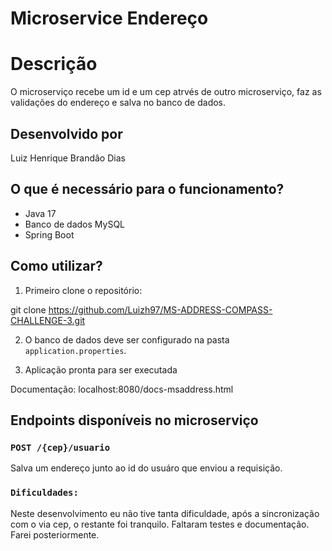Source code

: # Microservice Endereço
 
# Descrição

O microserviço recebe um id e um cep atrvés de outro microserviço, faz as validações do endereço e salva no banco de dados.


## Desenvolvido por
Luiz Henrique Brandâo Dias
 
## O que é necessário para o funcionamento? 
 
- Java 17 
- Banco de dados MySQL
- Spring Boot
 
## Como utilizar?
 
1. Primeiro clone o repositório:

git clone https://github.com/Luizh97/MS-ADDRESS-COMPASS-CHALLENGE-3.git

2. O banco de dados deve ser configurado na pasta `application.properties`.
 
3. Aplicação pronta para ser executada
 
 
Documentação: localhost:8080/docs-msaddress.html
 
## Endpoints disponíveis no microserviço
 

 
### `POST /{cep}/usuario`
 
Salva um endereço junto ao id do usuáro que enviou a requisição.
 

 
### `Dificuldades:`

Neste desenvolvimento eu não tive tanta dificuldade, após a sincronização com o via cep, o restante foi tranquilo. Faltaram testes e documentação. Farei posteriormente.


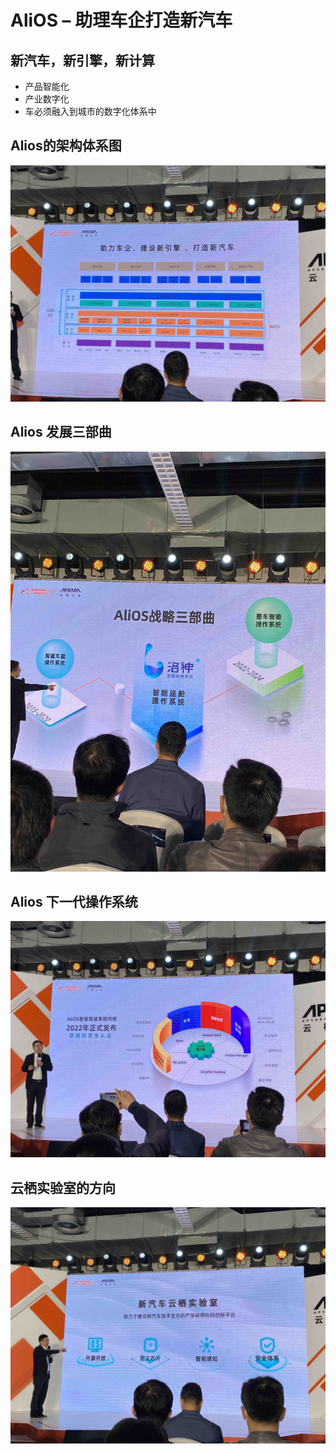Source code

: # AliOS – 助理车企打造新汽车

## 新汽车，新引擎，新计算
* 产品智能化
* 产业数字化
* 车必须融入到城市的数字化体系中

## Alios的架构体系图

![xp1](../images/alibaba/alios1.jpg)

## Alios 发展三部曲

![xp1](../images/alibaba/alios2.jpg)

## Alios 下一代操作系统

![xp1](../images/alibaba/alios3.jpg)

## 云栖实验室的方向

![xp1](../images/alibaba/alios4.jpg)





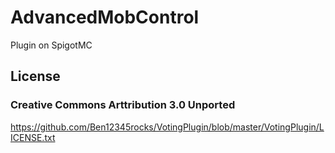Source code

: # AdvancedMobControl
Plugin on SpigotMC


## License
### Creative Commons Arttribution 3.0 Unported
https://github.com/Ben12345rocks/VotingPlugin/blob/master/VotingPlugin/LICENSE.txt
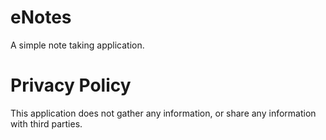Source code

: # eNotes

A simple note taking application.

# Privacy Policy

This application does not gather any information, or share any information with third parties.
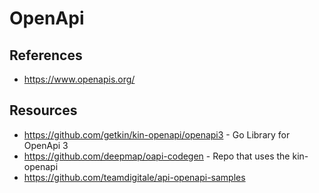 # OpenApi

## References
- https://www.openapis.org/

## Resources
- https://github.com/getkin/kin-openapi/openapi3 -  Go Library for OpenApi 3
- https://github.com/deepmap/oapi-codegen - Repo that uses the kin-openapi 
- https://github.com/teamdigitale/api-openapi-samples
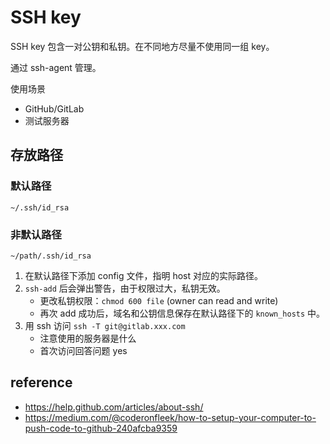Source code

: # SSH key

SSH key 包含一对公钥和私钥。在不同地方尽量不使用同一组 key。

通过 ssh-agent 管理。

使用场景
- GitHub/GitLab
- 测试服务器

## 存放路径

### 默认路径

`~/.ssh/id_rsa`

### 非默认路径

`~/path/.ssh/id_rsa`

1. 在默认路径下添加 config 文件，指明 host 对应的实际路径。
2. `ssh-add` 后会弹出警告，由于权限过大，私钥无效。 
   - 更改私钥权限：`chmod 600 file` (owner can read and write)
   - 再次 add 成功后，域名和公钥信息保存在默认路径下的 `known_hosts` 中。
3. 用 ssh 访问 `ssh -T git@gitlab.xxx.com` 
   - 注意使用的服务器是什么
   - 首次访问回答问题 yes

## reference

- https://help.github.com/articles/about-ssh/
- https://medium.com/@coderonfleek/how-to-setup-your-computer-to-push-code-to-github-240afcba9359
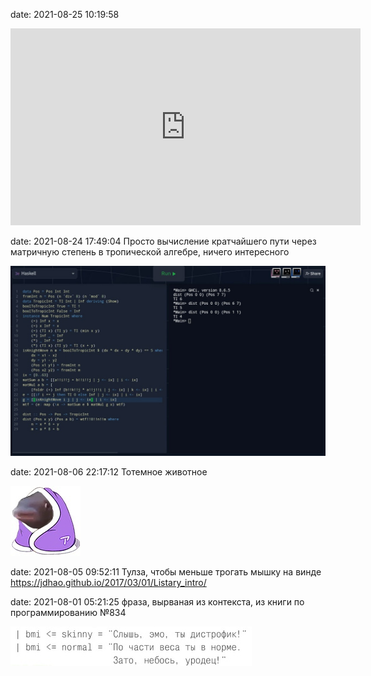 date: 2021-08-25 10:19:58
<iframe width="560" height="315" src="https://www.youtube.com/embed/60z_hpEAtD8" title="YouTube video player" frameborder="0" allow="accelerometer; autoplay; clipboard-write; encrypted-media; gyroscope; picture-in-picture" allowfullscreen></iframe>

date: 2021-08-24 17:49:04
Просто вычисление кратчайшего пути через матричную степень в тропической алгебре, ничего интересного

![](/blog/static/img/TbNtkf9dMic.jpg)

date: 2021-08-06 22:17:12
Тотемное животное

![](/blog/static/img/rf8GEtgkhrM.jpg)

date: 2021-08-05 09:52:11
Тулза, чтобы меньше трогать мышку на винде
https://jdhao.github.io/2017/03/01/Listary_intro/

date: 2021-08-01 05:21:25
фраза, вырваная из контекста, из книги по программированию №834

![](/blog/static/img/xyHLSlGvHDI.jpg)
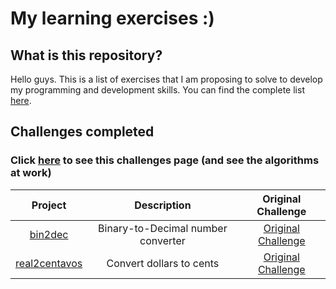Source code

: # My learning exercises :)

## What is this repository?

Hello guys. This is a list of exercises that I am proposing to solve to develop my programming and development skills. You can find the complete list [here](https://github.com/gabrielsanva/app-ideas).

## Challenges completed

### Click [here](https://app-ideas-my-resolutions.vercel.app/) to see this challenges page (and see the algorithms at work)

Project|Description|Original Challenge
:---:|:---:|:---:
[bin2dec](bin2dec)|Binary-to-Decimal number converter|[Original Challenge](https://github.com/gabrielsanva/app-ideas/blob/master/Projects/1-Beginner/Bin2Dec-App.md)
[real2centavos](real2centavos)|Convert dollars to cents|[Original Challenge](https://github.com/gabrielsanva/app-ideas/blob/master/Projects/1-Beginner/Word-Frequency-App.md)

____

ASSIGNMENT:
Which lines of the data include the string "clone"? Copy each of them.

ANSWER TO THIS PROBLEM:
1. Primeiro clone o repositório:
git clone https://github.com/Luizh97/MS-ADDRESS-COMPASS-CHALLENGE-3.git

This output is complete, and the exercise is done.